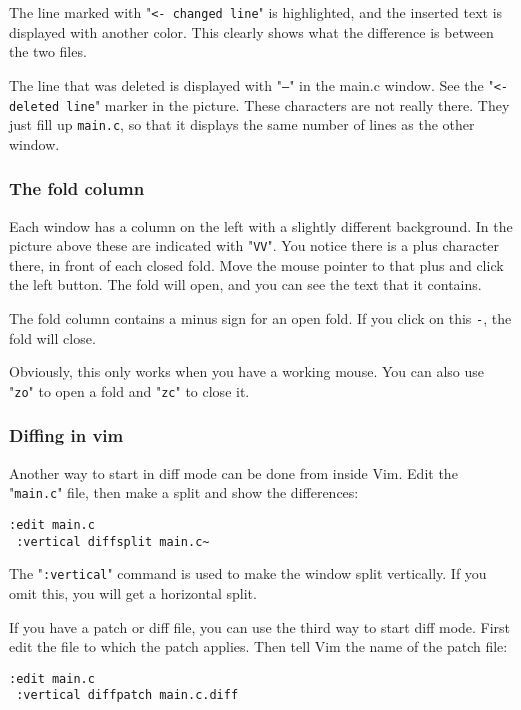 The line marked with "\texttt{<- changed line}" is highlighted, and the inserted text is displayed with another color.
This clearly shows what the difference is between the two files.

The line that was deleted is displayed with "\texttt{---}" in the main.c window.
See the "\texttt{<- deleted line}" marker in the picture.
These characters are not really there.
They just fill up \texttt{main.c}, so that it displays the same number of lines as the other window.

\subsubsection{The fold column}
Each window has a column on the left with a slightly different background.
In the picture above these are indicated with "\texttt{VV}".
You notice there is a plus character there, in front of each closed fold.
Move the mouse pointer to that plus and click the left button.
The fold will open, and you can see the text that it contains.

The fold column contains a minus sign for an open fold.
If you click on this \texttt{-}, the fold will close.

Obviously, this only works when you have a working mouse.
You can also use "\texttt{zo}" to open a fold and "\texttt{zc}" to close it.

\subsubsection{Diffing in vim}
Another way to start in diff mode can be done from inside Vim.
Edit the "\texttt{main.c}" file, then make a split and show the differences:

 \begin{Verbatim}[samepage=true]
 :edit main.c
 :vertical diffsplit main.c~ 
 \end{Verbatim}

The "\texttt{:vertical}" command is used to make the window split vertically.
If you omit this, you will get a horizontal split.

If you have a patch or diff file, you can use the third way to start diff mode.
First edit the file to which the patch applies.
Then tell Vim the name of the patch file:

 \begin{Verbatim}[samepage=true]
 :edit main.c
 :vertical diffpatch main.c.diff
 \end{Verbatim}

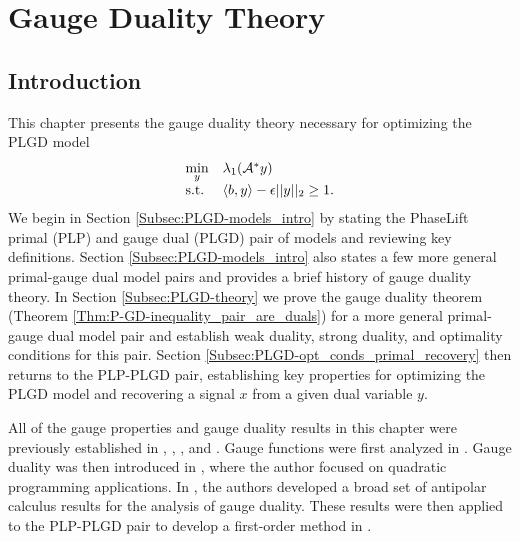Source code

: \chapter{Gauge Duality Theory}	\label{Sec:PLGD}




\section{Introduction} 	\label{Subsec:PLGD-intro}

This chapter presents the gauge duality theory necessary for optimizing the PLGD model 
\begin{equation*}
\begin{array}{ll}
	\min\limits_{\substack{y}}
					&	\lambda_1({\mathcal A}^* y)
						\\
	\textnormal{s.t.}
					&	\langle b, y \rangle - \epsilon ||y||_2 \geq 1.
\end{array}
\end{equation*}
We begin in Section \ref{Subsec:PLGD-models_intro} by stating the PhaseLift primal (PLP) and gauge dual (PLGD) pair of models and reviewing key definitions.
Section \ref{Subsec:PLGD-models_intro} also states a few more general primal-gauge dual model pairs and provides a brief history of gauge duality theory.
In Section \ref{Subsec:PLGD-theory} we prove the gauge duality theorem (Theorem \ref{Thm:P-GD-inequality_pair_are_duals}) for a more general primal-gauge dual model pair and establish weak duality, strong duality, and optimality conditions for this pair.
Section \ref{Subsec:PLGD-opt_conds_primal_recovery} then returns to the PLP-PLGD pair, establishing key properties for optimizing the PLGD model and recovering a signal $x$ from a given dual variable $y$.  

All of the gauge properties and gauge duality results in this chapter were previously established in \cite{rockafellar1970convex}, \cite{DBLP:journals/mp/Freund87}, \cite{DBLP:journals/siamjo/FriedlanderMP14}, and \cite{DBLP:journals/siamsc/FriedlanderM16}.  Gauge functions were first analyzed in  \cite{rockafellar1970convex}.  Gauge duality was then introduced in \cite{DBLP:journals/mp/Freund87}, where the author focused on quadratic programming applications.  
In \cite{DBLP:journals/siamjo/FriedlanderMP14}, the authors developed a broad set of antipolar calculus results for the analysis of gauge duality.  
These results were then applied to the PLP-PLGD pair to develop a first-order method in \cite{DBLP:journals/siamsc/FriedlanderM16}.


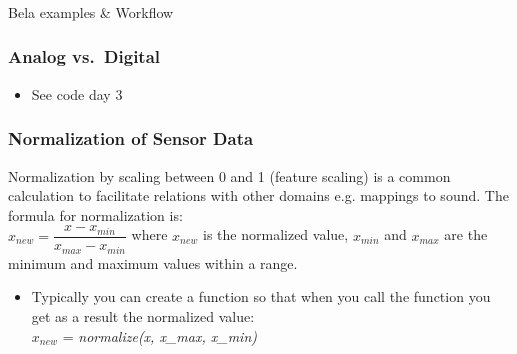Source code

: \documentclass[screen, aspectratio=169]{beamer}
\begin{document}
%
\usebackgroundtemplate{}
\begin{frame}
\frametitle{}
{\huge Bela examples \& Workflow}
\end{frame}
%
%
\begin{frame}
\frametitle{Analog vs.\ Digital}
       \begin{itemize}
     \item See code day 3
     \end{itemize}
\end{frame}
%
\begin{frame}
  \frametitle{Normalization of Sensor Data}
  {\scriptsize Normalization by scaling between 0 and 1 (feature scaling) is a common calculation to facilitate relations with other domains e.g. mappings to sound. The formula for normalization is:\\
  $x_{new} = \dfrac{x-x_{min}}{x_{max}-x_{min}}$
  where $x_{new}$ is the normalized value, $x_{min}$ and $x_{max}$ are the minimum and maximum values within a range. 
    \begin{itemize}
    	\item Typically you can create a function so that when you call the function you get as a result the normalized value: \\
	$x_{new}$ = \emph{normalize(x, x\_{max}, x\_{min})}
    \end{itemize}
    }
\end{frame}
\end{document}
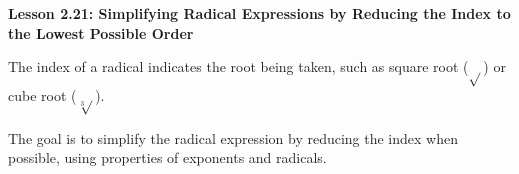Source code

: \begin{center}
\textbf{Lesson 2.21: Simplifying Radical Expressions by Reducing the Index to the Lowest Possible Order}
\end{center}

\vspace*{1ex}

 The index of a radical indicates the root being taken, such as square root (\( \sqrt{} \)) or cube root (\( \sqrt[{\scriptstyle 3}]{} \)).

 The goal is to simplify the radical expression by reducing the index when possible, using properties of exponents and radicals.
□ □ □ □
§ Assignment: Please return the material above unchanged, with every picture removed.

§ Answer for the task:
 The line marked with "\texttt{<- changed line}" is highlighted, and the inserted text is displayed with another color.
This clearly shows what the difference is between the two files.

The line that was deleted is displayed with "\texttt{---}" in the main.c window.
See the "\texttt{<- deleted line}" marker in the picture.
These characters are not really there.
They just fill up \texttt{main.c}, so that it displays the same number of lines as the other window.

\subsubsection{The fold column}
Each window has a column on the left with a slightly different background.
In the picture above these are indicated with "\texttt{VV}".
You notice there is a plus character there, in front of each closed fold.
Move the mouse pointer to that plus and click the left button.
The fold will open, and you can see the text that it contains.

The fold column contains a minus sign for an open fold.
If you click on this \texttt{-}, the fold will close.

Obviously, this only works when you have a working mouse.
You can also use "\texttt{zo}" to open a fold and "\texttt{zc}" to close it.

\subsubsection{Diffing in vim}
Another way to start in diff mode can be done from inside Vim.
Edit the "\texttt{main.c}" file, then make a split and show the differences:

 \begin{Verbatim}[samepage=true]
 :edit main.c
 :vertical diffsplit main.c~ 
 \end{Verbatim}

The "\texttt{:vertical}" command is used to make the window split vertically.
If you omit this, you will get a horizontal split.

If you have a patch or diff file, you can use the third way to start diff mode.
First edit the file to which the patch applies.
Then tell Vim the name of the patch file:

 \begin{Verbatim}[samepage=true]
 :edit main.c
 :vertical diffpatch main.c.diff
 \end{Verbatim}

Source code

: \chapter{Gauge Duality Theory}	\label{Sec:PLGD}




\section{Introduction} 	\label{Subsec:PLGD-intro}

This chapter presents the gauge duality theory necessary for optimizing the PLGD model 
\begin{equation*}
\begin{array}{ll}
	\min\limits_{\substack{y}}
					&	\lambda_1({\mathcal A}^* y)
						\\
	\textnormal{s.t.}
					&	\langle b, y \rangle - \epsilon ||y||_2 \geq 1.
\end{array}
\end{equation*}
We begin in Section \ref{Subsec:PLGD-models_intro} by stating the PhaseLift primal (PLP) and gauge dual (PLGD) pair of models and reviewing key definitions.
Section \ref{Subsec:PLGD-models_intro} also states a few more general primal-gauge dual model pairs and provides a brief history of gauge duality theory.
In Section \ref{Subsec:PLGD-theory} we prove the gauge duality theorem (Theorem \ref{Thm:P-GD-inequality_pair_are_duals}) for a more general primal-gauge dual model pair and establish weak duality, strong duality, and optimality conditions for this pair.
Section \ref{Subsec:PLGD-opt_conds_primal_recovery} then returns to the PLP-PLGD pair, establishing key properties for optimizing the PLGD model and recovering a signal $x$ from a given dual variable $y$.  

All of the gauge properties and gauge duality results in this chapter were previously established in \cite{rockafellar1970convex}, \cite{DBLP:journals/mp/Freund87}, \cite{DBLP:journals/siamjo/FriedlanderMP14}, and \cite{DBLP:journals/siamsc/FriedlanderM16}.  Gauge functions were first analyzed in  \cite{rockafellar1970convex}.  Gauge duality was then introduced in \cite{DBLP:journals/mp/Freund87}, where the author focused on quadratic programming applications.  
In \cite{DBLP:journals/siamjo/FriedlanderMP14}, the authors developed a broad set of antipolar calculus results for the analysis of gauge duality.  
These results were then applied to the PLP-PLGD pair to develop a first-order method in \cite{DBLP:journals/siamsc/FriedlanderM16}.


Source code

: \documentclass[screen, aspectratio=169]{beamer}
\begin{document}
%
\usebackgroundtemplate{}
\begin{frame}
\frametitle{}
{\huge Bela examples \& Workflow}
\end{frame}
%
%
\begin{frame}
\frametitle{Analog vs.\ Digital}
       \begin{itemize}
     \item See code day 3
     \end{itemize}
\end{frame}
%
\begin{frame}
  \frametitle{Normalization of Sensor Data}
  {\scriptsize Normalization by scaling between 0 and 1 (feature scaling) is a common calculation to facilitate relations with other domains e.g. mappings to sound. The formula for normalization is:\\
  $x_{new} = \dfrac{x-x_{min}}{x_{max}-x_{min}}$
  where $x_{new}$ is the normalized value, $x_{min}$ and $x_{max}$ are the minimum and maximum values within a range. 
    \begin{itemize}
    	\item Typically you can create a function so that when you call the function you get as a result the normalized value: \\
	$x_{new}$ = \emph{normalize(x, x\_{max}, x\_{min})}
    \end{itemize}
    }
\end{frame}
\end{document}
Source code

: \begin{center}
\textbf{Lesson 2.21: Simplifying Radical Expressions by Reducing the Index to the Lowest Possible Order}
\end{center}

\vspace*{1ex}

 The index of a radical indicates the root being taken, such as square root (\( \sqrt{} \)) or cube root (\( \sqrt[{\scriptstyle 3}]{} \)).

 The goal is to simplify the radical expression by reducing the index when possible, using properties of exponents and radicals.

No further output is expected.